Waiting until a gene therapy clinical trial is submitted to recruit an ad hoc reviewer or develop procedures for performing the review can introduce unnecessary and lengthy delays. Furthermore, some institutions’ institutional review boards (IRBs) will not accept a submission for a gene therapy study unless it is accompanied by the IBC review. Additionally, multisite studies can experience startup challenges on a greater scale, as sites with individual and locally administered IBCs involve different submission deadlines, meetings schedules, policies, and procedures and increased variability in review outcomes.

What Can Institutions Do to Prepare for a Surge in Gene Therapy Research?

The NIH allows institutions to utilize multiple IBCs, creating a situation where an institution can rely on an externally administered IBC with reviewer expertise in the clinical environment and human gene transfer research, while retaining their locally administered IBC for basic science research involving laboratories and animal models.

This approach provides similar benefits as central IRB review for clinical trials, such as increased review efficiency and consistent protections and oversight for multisite studies. The central IRB review concept was considered so beneficial that the NIH instituted a single IRB policy for NIH funded studies (effective January 25, 2018). The federal government followed suit with revisions to the Common Rule (45 CFR 46), the rule of ethics in the United States regarding biomedical and behavioral research involving human subjects, to require a single IRB (sIRB) of record for all federally funded research (effective January 20, 2020).

Institutions with externally administered central IBCs may position themselves as “gene therapy ready” to reflect the benefits of such a partnership and make them more attractive to sponsors and contract research organizations (CROs) during the site selection process.

In a 2021 interview with Advarra, Dr. Fred Locke, Director of the Moffitt Cancer Center’s Immune Cell Therapy program, stated, “If you can have a centralized IRB and IBC review, it simplifies the process.” Minimizing startup delays is of paramount importance, particularly in resistant or refractory disease cases.
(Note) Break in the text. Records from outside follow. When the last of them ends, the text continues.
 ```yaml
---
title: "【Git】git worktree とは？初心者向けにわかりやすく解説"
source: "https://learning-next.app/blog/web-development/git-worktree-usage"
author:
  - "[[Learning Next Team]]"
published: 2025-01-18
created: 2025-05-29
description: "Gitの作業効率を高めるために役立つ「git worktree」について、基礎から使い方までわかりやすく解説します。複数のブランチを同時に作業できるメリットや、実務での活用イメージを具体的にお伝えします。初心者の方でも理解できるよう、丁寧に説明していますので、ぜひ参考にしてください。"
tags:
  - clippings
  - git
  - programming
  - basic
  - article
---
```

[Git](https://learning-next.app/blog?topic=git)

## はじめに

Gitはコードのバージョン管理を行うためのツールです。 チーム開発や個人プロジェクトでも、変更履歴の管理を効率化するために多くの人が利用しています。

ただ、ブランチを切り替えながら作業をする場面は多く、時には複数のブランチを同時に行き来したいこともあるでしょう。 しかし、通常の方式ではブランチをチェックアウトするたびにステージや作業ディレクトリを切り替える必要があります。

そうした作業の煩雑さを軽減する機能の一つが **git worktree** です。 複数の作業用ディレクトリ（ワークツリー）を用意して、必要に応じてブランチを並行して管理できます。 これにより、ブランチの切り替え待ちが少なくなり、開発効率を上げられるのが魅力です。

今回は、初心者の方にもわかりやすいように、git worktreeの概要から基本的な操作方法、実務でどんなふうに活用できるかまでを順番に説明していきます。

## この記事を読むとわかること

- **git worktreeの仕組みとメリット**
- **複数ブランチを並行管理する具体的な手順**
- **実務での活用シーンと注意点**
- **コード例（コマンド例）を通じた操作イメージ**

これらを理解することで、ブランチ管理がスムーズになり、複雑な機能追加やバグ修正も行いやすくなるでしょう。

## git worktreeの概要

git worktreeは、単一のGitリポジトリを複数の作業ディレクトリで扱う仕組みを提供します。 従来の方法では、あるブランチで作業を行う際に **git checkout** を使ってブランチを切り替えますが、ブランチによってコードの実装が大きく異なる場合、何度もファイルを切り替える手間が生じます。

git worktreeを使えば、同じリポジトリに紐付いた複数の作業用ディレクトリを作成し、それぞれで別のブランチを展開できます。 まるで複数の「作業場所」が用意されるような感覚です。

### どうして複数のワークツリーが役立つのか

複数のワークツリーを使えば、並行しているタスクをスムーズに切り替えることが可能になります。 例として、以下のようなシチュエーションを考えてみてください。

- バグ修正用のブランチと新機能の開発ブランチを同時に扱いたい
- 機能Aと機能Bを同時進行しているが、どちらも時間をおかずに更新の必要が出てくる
As an example, the externally administered IBC review performed by Advarra has significantly streamlined study activation timelines. Advarra’s IBC averaged turnaround times of 3.3 business days (N = 118 reviews) from submission to review for National Cancer Institute (NCI) designated cancer centers. These centers previously experienced turnaround times of up to three to four months when working with their locally administered IBCs.

When the COVID-19 pandemic hit North America, Advarra’s IBC was able to prioritize review of COVID-19 research. Because Advarra has full-time resources dedicated to conducting and managing IBC review activities, Advarra’s IBC averaged 1.7 business day (N = 152 reviews) turnaround times on reviews for COVID-19 vaccine research. Advarra has also accelerated startup for the Meridian Clinical Research Network and IQVIA, the world’s largest CRO.

Where Should Institutions Start?

The best way an institution can prepare to participate in any gene therapy studies is to register an IBC with the NIH and become familiar with the basic requirements for IBC review. As the NIH Office of Science Policy (OSP) review of an institution’s IBC registration may take four to six weeks, institutions can compress timelines by registering their IBCs well in advance of having a new study ready for IBC review. This way institutions are ready to start the IBC review process immediately. There is no cost associated with registering an IBC with the NIH, and institutions may be registered with several IBCs.